[WORK INSTRUCTIONS]
The lines to copy are those in the listing below that contain the word "iemeslus".

--*--

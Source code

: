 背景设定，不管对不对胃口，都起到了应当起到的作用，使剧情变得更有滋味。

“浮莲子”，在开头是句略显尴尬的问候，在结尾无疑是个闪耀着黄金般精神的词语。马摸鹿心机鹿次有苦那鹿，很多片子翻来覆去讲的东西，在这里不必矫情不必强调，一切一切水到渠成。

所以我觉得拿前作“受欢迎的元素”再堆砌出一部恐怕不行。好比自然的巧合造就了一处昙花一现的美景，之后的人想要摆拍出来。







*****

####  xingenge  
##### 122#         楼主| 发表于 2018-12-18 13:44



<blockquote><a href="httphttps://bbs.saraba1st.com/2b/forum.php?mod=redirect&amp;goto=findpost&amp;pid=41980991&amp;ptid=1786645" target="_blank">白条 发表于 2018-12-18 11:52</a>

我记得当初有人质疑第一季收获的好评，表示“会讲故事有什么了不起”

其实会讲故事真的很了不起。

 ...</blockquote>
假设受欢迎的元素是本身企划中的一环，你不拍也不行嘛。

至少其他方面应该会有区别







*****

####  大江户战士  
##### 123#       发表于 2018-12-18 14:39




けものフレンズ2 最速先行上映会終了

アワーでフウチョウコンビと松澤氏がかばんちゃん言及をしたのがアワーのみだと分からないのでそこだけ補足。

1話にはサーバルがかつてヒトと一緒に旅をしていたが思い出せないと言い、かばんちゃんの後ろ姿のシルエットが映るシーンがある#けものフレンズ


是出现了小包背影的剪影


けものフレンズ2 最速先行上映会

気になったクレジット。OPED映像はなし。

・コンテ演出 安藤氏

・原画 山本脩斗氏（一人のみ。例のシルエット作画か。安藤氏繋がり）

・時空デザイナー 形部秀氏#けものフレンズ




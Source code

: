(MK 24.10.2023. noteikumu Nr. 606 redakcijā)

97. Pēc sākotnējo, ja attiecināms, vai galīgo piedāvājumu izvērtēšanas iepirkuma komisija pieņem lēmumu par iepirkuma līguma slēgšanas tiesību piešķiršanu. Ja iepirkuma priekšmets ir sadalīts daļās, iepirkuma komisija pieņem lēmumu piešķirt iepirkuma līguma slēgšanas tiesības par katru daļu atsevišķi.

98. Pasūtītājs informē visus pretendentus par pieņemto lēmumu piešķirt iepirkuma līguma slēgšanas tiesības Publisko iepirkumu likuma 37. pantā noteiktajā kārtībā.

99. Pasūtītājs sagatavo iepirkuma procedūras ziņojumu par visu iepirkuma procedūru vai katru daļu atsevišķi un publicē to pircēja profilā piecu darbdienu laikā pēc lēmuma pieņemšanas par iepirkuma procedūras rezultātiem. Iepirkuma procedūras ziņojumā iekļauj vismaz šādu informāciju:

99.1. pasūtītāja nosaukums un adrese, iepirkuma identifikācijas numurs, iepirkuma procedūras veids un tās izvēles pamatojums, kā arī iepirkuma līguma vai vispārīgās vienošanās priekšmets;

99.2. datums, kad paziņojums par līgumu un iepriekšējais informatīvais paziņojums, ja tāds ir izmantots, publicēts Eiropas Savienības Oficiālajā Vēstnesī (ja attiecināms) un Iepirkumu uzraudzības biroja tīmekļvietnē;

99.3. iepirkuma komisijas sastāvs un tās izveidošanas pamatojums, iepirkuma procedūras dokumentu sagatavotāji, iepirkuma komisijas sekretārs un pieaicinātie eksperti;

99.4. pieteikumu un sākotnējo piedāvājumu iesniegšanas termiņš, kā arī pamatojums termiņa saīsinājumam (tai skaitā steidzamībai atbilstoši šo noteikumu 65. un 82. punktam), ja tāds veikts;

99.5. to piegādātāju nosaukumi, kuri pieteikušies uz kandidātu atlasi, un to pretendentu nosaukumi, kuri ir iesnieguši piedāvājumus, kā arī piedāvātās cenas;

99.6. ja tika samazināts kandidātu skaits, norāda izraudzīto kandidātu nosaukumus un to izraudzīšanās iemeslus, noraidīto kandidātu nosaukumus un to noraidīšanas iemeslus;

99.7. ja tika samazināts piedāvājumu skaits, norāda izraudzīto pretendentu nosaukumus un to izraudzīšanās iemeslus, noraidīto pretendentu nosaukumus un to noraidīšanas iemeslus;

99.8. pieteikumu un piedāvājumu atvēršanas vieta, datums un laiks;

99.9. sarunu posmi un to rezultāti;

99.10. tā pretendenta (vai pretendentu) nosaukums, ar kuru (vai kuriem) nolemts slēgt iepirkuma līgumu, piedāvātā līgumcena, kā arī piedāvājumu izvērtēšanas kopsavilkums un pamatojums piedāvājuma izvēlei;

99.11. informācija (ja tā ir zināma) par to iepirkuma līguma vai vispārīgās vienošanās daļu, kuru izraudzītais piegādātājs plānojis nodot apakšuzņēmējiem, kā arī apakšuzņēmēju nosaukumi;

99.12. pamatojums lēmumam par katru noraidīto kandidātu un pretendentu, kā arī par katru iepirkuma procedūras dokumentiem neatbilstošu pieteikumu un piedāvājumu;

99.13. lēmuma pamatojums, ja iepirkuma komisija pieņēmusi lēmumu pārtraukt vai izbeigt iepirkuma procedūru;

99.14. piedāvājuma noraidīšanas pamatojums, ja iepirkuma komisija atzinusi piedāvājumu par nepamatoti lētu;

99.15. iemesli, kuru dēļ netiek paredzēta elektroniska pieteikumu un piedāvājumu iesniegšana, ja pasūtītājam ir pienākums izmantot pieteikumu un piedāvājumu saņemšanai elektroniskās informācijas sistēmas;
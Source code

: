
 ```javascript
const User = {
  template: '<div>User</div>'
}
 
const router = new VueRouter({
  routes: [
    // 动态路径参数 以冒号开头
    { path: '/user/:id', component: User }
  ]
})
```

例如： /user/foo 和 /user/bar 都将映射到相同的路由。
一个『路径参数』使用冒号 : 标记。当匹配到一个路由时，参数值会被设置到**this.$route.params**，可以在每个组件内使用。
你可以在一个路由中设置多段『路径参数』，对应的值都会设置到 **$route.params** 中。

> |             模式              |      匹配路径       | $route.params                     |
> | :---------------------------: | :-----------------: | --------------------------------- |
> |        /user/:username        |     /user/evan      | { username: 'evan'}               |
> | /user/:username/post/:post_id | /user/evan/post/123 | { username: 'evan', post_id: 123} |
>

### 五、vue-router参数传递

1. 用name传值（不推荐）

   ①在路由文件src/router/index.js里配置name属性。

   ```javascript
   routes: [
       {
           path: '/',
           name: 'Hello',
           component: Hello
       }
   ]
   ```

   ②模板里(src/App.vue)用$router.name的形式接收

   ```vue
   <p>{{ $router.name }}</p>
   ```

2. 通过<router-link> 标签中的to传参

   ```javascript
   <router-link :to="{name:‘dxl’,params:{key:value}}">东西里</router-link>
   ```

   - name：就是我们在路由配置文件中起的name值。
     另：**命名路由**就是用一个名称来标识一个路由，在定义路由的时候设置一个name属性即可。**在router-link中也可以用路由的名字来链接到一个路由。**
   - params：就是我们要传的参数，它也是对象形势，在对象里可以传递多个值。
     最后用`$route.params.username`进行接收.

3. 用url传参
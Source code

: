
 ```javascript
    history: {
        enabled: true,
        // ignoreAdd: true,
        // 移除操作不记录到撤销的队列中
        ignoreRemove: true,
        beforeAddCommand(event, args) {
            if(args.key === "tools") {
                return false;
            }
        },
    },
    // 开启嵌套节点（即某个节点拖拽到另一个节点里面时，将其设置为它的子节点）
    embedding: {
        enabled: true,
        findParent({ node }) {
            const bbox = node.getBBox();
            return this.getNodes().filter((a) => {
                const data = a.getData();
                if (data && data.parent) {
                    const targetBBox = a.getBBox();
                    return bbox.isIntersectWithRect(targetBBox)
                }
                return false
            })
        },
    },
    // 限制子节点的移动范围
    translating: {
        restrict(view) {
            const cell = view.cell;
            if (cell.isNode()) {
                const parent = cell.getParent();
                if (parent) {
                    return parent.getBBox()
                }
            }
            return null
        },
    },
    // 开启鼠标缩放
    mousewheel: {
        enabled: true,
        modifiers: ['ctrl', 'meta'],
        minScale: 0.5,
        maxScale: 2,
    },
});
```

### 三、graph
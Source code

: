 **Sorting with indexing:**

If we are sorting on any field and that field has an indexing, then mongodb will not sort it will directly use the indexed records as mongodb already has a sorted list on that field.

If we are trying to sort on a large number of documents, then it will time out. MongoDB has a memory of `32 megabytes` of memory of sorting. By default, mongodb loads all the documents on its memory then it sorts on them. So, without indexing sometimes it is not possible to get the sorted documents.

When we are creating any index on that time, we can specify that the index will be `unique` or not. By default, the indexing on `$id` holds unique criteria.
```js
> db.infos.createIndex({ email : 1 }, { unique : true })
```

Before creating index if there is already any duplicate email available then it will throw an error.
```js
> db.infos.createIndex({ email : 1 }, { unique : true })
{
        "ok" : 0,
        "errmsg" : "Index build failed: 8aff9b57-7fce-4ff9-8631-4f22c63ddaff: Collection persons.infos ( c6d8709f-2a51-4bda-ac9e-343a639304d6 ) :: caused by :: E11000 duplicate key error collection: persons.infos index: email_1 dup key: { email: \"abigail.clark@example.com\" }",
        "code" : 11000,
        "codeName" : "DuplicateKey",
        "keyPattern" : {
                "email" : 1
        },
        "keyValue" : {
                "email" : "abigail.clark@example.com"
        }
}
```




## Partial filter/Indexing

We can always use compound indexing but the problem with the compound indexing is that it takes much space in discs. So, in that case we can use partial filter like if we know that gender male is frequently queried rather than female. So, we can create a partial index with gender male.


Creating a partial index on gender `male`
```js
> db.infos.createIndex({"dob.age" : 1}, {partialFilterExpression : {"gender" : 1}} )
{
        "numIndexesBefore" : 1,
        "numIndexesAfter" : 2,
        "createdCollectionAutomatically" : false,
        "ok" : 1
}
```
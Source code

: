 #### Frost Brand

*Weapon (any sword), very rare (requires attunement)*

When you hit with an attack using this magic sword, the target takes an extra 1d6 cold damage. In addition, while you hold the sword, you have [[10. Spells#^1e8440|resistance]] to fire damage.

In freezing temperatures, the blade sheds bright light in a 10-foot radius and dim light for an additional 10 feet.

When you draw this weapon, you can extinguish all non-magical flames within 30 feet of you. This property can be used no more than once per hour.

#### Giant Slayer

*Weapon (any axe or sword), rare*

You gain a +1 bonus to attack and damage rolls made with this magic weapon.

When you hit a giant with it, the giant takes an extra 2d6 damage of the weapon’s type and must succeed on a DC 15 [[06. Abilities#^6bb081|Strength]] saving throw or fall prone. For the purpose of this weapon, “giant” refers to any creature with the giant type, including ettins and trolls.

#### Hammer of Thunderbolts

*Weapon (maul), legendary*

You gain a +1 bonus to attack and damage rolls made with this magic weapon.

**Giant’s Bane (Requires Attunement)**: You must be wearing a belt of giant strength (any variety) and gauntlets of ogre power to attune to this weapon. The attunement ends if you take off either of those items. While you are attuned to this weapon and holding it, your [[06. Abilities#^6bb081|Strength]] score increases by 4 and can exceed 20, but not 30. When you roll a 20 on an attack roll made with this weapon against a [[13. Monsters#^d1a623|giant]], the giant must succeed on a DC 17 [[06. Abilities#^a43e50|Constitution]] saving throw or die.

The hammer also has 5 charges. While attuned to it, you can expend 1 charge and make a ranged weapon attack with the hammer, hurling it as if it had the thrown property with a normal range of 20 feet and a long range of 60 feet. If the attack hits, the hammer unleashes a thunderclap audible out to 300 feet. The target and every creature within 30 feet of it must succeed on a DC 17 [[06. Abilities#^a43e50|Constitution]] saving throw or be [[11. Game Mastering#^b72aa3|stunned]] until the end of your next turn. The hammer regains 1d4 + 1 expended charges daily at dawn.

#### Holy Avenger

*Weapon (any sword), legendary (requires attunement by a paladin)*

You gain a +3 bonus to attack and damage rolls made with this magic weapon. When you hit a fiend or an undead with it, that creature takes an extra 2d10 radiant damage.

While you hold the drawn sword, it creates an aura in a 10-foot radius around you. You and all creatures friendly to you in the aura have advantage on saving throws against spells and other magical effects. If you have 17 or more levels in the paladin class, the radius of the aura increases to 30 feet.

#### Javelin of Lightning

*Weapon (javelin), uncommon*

--*--

[WRITTEN SOLUTION]
99.6. ja tika samazināts kandidātu skaits, norāda izraudzīto kandidātu nosaukumus un to izraudzīšanās iemeslus, noraidīto kandidātu nosaukumus un to noraidīšanas iemeslus;
99.7. ja tika samazināts piedāvājumu skaits, norāda izraudzīto pretendentu nosaukumus un to izraudzīšanās iemeslus, noraidīto pretendentu nosaukumus un to noraidīšanas iemeslus;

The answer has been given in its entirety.